Jueves, 30 de octubre de 2008 | Hoy
Hay que saber perder, se dice, y eso significa, entre otras cosas, respetar las reglas del juego cuando el resultado es la derrota. Hay algo menos fácil todavía: hay que saber qué significa perder y qué se pierde cuando ya no se trata de un juego. La cara de satisfacción que encuentro en el resentimiento desconcertado e hipnótico de una viuda empujada a realizar falso testimonio, en la grosería destemplada de Asad, defensor de los policías que dejaron escapar al Laucha Corres, en el ensorberbecimiento mediocre de la actuación de Long y de algunos pequeños miembros del coro, me recuerda el regreso de Suecia después de la goleada, presentándose sin vergüenza como ¡campeones morales!

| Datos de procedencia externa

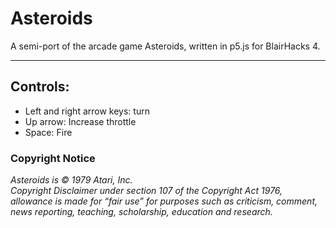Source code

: <h1>Asteroids</h1>
A semi-port of the arcade game Asteroids, written in p5.js for BlairHacks 4.
<hr />
<h2>Controls:</h2>
<ul>
<li>Left and right arrow keys: turn</li>
<li>Up arrow: Increase throttle</li>
<li>Space: Fire</li>
</ul>

<h3>Copyright Notice</h3>
<i>Asteroids is &copy; 1979 Atari, Inc.<br>
Copyright Disclaimer under section 107 of the Copyright Act 1976, 
allowance is made for “fair use” for purposes such as criticism, 
comment, news reporting, teaching, scholarship, education and research.</i>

Seis años después de un crimen mafioso realizado por un sicario, ex de la ESMA, “carnicero” de profesión, y resulta que se festeja un fallo por homicidio simple que ofende a la verdad. El marco político corrupto que programó un asesinato trágico para la ciudad de Bahía Blanca se regocija: de aquí salen cepillados y lustrosos algunos nombres que volverán reciclados en próximas elecciones. Las omisiones y acciones abusivas (eufemismos a los que obliga el poder discrecional cuando tiene amparo legal) del fiscal desvían o imposibilitan identificar a los autores intelectuales.
Escribo esto para decir que nadie se confunda, que somos los dueños exclusivos de la derrota, que no se la cedemos a nadie; la derrota es la familia de Felipe Glasman, de sus amigos del alma, de los nuestros, de la infinidad de personas que con generosidad solidaria hicieron suya esta causa alentando que se realizara una investigación seria que pudiera aproximarse a la verdad de lo sucedido.
Hemos fracasado en este intento. Aunque no nos detendremos aquí, es imprescindible decir que este fallo es una derrota que nos duele. La zoología cloacal, picaresca y cínica, está satisfecha. Es doloroso decirlo, pero es imprescindible decirlo para que la justicia y la verdad puedan alguna vez volver a correr por aguas más limpias, desenredadas de las impericias programadas lejos de toda espontaneidad inadvertida.